If you want to donate to charity but are concerned how it might affect your income in retirement, you may want to consider setting up a charitable gift annuity.
A charitable gift annuity is a contract between a donor and a qualified charity in which the donor makes a gift to the charity. In exchange, the charity assumes a legal obligation to provide you and up to 1 additional beneficiary with a fixed amount of monthly income that continues until the last beneficiary dies.

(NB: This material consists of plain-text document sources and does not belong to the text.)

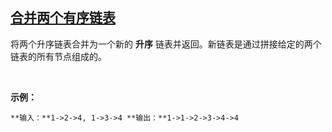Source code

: ## [合并两个有序链表](https://leetcode-cn.com/problems/merge-two-sorted-lists/)

将两个升序链表合并为一个新的 **升序** 链表并返回。新链表是通过拼接给定的两个链表的所有节点组成的。 

 

**示例：**

`**输入：**1->2->4, 1->3->4
**输出：**1->1->2->3->4->4
`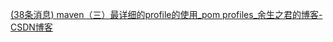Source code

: [(38条消息) maven（三）最详细的profile的使用_pom profiles_余生之君的博客-CSDN博客](https://blog.csdn.net/java_collect/article/details/83870215)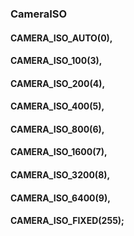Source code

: ### CameraISO

#### CAMERA_ISO_AUTO(0),
#### CAMERA_ISO_100(3),
#### CAMERA_ISO_200(4),
#### CAMERA_ISO_400(5),
#### CAMERA_ISO_800(6),
#### CAMERA_ISO_1600(7),
#### CAMERA_ISO_3200(8),
#### CAMERA_ISO_6400(9),
#### CAMERA_ISO_FIXED(255);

By definition, a charitable gift annuity is what is referred to as a “split gift.” Part of your gift will be used by the charity immediately for its charitable purposes, and part of the gift is set aside in a reserve account to be invested to support your future income payments. These payments include earnings on the reserve account as well as a return of a portion of the principal in the reserve account. The ratio of these payments—the percentage that is treated as a return of principal versus earnings—depends upon your age and the following factors.
Income and tax details
When you set up a charitable gift annuity, you can choose to receive income payments for both beneficiaries at the same time, or you can structure it so that payments to the second beneficiary begin only after the death of the primary beneficiary. After the death of the second income beneficiary, the charity receives the remaining value of the annuity.
You can fund a charitable gift annuity with an irrevocable donation of cash, publicly traded securities, or other assets, such as real estate, art, or collectibles. Your donation may earn you an immediate partial tax deduction. The exact amount of your deduction will be based on several factors: the number of beneficiaries; their ages at the time of the gift and their life expectancies; the anticipated income stream beneficiaries will receive from the annuity; and the prevailing rate at the time of the gift as determined by the IRS, which will be used to value the annuity.
Donating appreciated securities—rather than cash—to a charitable gift annuity can also help you minimize your capital gains liability while securing a future income stream. No matter what type of asset you donate to establish a charitable gift annuity, the income you receive from the annuity will be treated as either a return of capital or be subject to federal and state income tax. Charities will issue a form 1099-R to help determine how the capital gains taxes should be treated.
Following passage of the 2023 Omnibus Appropriations Act, individuals may be able, in tax years beginning with 2023, to make a one-time QCD to a charitable gift annuity of up to $50,000 from their IRA. The gift would not be tax-deductible, but the IRA distribution could, if applicable, count toward required minimum distributions for the year. Consult a tax professional for more information.
Key benefits of charitable gift annuities
- Secures a source of lifetime income. This income will continue as long as you and/or your beneficiary survive.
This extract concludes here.